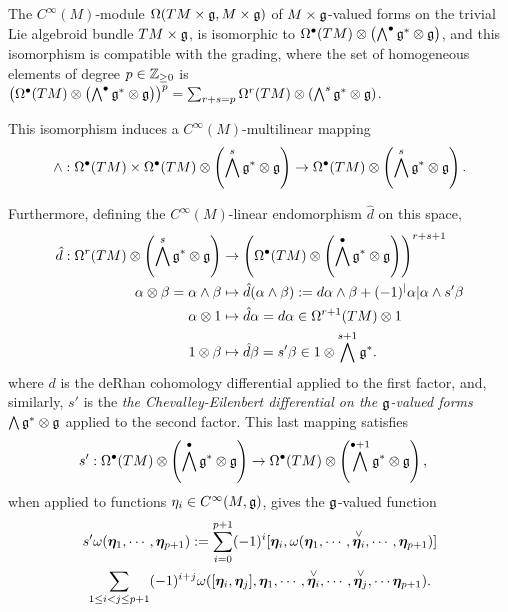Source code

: \begin{theorem}
The $C^\infty(M)$-module $\Omega(TM \times \mathfrak{g}, M \times \mathfrak{g})$ of $M \times \mathfrak{g}$-valued forms on the trivial Lie algebroid bundle $TM \times \mathfrak{g}$, is isomorphic to $\Omega^\bullet(TM) \otimes \left(\bigwedge^\bullet \mathfrak{g}^* \otimes \mathfrak{g}\right)$, and this isomorphism is compatible with the grading, where the set of homogeneous elements of degree $p \in \mathbb{Z}_{\geq 0}$ is $\left( \Omega^\bullet(TM) \otimes \left(\bigwedge^\bullet \mathfrak{g}^* \otimes \mathfrak{g}\right) \right)^p = \sum_{r + s = p} \Omega^r(TM) \otimes \left(\bigwedge^s \mathfrak{g}^* \otimes \mathfrak{g}\right)$. 

This isomorphism induces a $C^\infty(M)$-multilinear mapping
\begin{equation}
    \wedge: \Omega^\bullet(TM) \times \Omega^\bullet(TM) \otimes \left(\bigwedge^s \mathfrak{g}^* \otimes \mathfrak{g}\right)
    \to 
    \Omega^\bullet(TM) \otimes \left(\bigwedge^s \mathfrak{g}^* \otimes \mathfrak{g}\right).
\end{equation}

Furthermore, defining the $C^\infty(M)$-linear endomorphism $\hat d$ on this space, 
\begin{align}
    \hat d: \Omega^r(TM) \otimes \left(\bigwedge^s \mathfrak{g}^* \otimes \mathfrak{g}\right) &\to \left( \Omega^\bullet(TM) \otimes \left(\bigwedge^\bullet \mathfrak{g}^* \otimes \mathfrak{g}\right)\right)^{r+s+1} \\
    \alpha \otimes \beta = \alpha \wedge \beta &\mapsto  \hat d (\alpha \wedge \beta) := d\alpha \wedge \beta + (-1)^|\alpha| \alpha \wedge s'\beta \\
    \alpha \otimes 1 &\mapsto \hat d\alpha = d\alpha \in \Omega^{r+1}(TM) \otimes 1 \\
    1 \otimes \beta &\mapsto \hat d\beta = s'\beta \in 1 \otimes \bigwedge^{s+1} \mathfrak{g}^*.
\end{align}
where $d$ is the deRhan cohomology differential applied to the first factor, and, similarly, $s'$ is the \emph{the Chevalley-Eilenbert differential on the $\mathfrak{g}$-valued forms $\bigwedge \mathfrak{g}^* \otimes \mathfrak{g}$} applied to the second factor. This last mapping satisfies
\begin{align*}
    s': \Omega^\bullet(TM) \otimes \left(\bigwedge^\bullet \mathfrak{g}^* \otimes \mathfrak{g}\right) &\to \Omega^\bullet(TM) \otimes \left(\bigwedge^{\bullet+1} \mathfrak{g}^* \otimes \mathfrak{g}\right),
\end{align*} when applied to functions $\eta_i \in C^\infty(M, \mathfrak{g})$, gives the $\mathfrak{g}$-valued function
\begin{multline}
    s'\omega(\bm{\eta}_1, \cdots, \bm{\eta}_{p+1}) := \sum_{i = 0}^{p+1} (-1)^i [\bm{\eta}_i, \omega(\bm{\eta}_1, \cdots, \overset{\vee}{\bm{\eta}_i}, \cdots, \bm{\eta}_{p+1})] \\
    \sum_{1 \leq i < j \leq p+1} (-1)^{i+j} \omega([\bm{\eta}_i, \bm{\eta}_j], \bm{\eta}_1, \cdots, \overset{\vee}{\bm{\eta}_i}, \cdots, \overset{\vee}{\bm{\eta}_j}, \cdots \bm{\eta}_{p+1}).
\end{multline}


\end{theorem}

○ ○ ○

■ **Instructions for the task**:
Check each line of the records for the string "alpha" and copy those that have it.

■ **Written answer**:
    \alpha \otimes \beta = \alpha \wedge \beta &\mapsto  \hat d (\alpha \wedge \beta) := d\alpha \wedge \beta + (-1)^|\alpha| \alpha \wedge s'\beta \\
    \alpha \otimes 1 &\mapsto \hat d\alpha = d\alpha \in \Omega^{r+1}(TM) \otimes 1 \\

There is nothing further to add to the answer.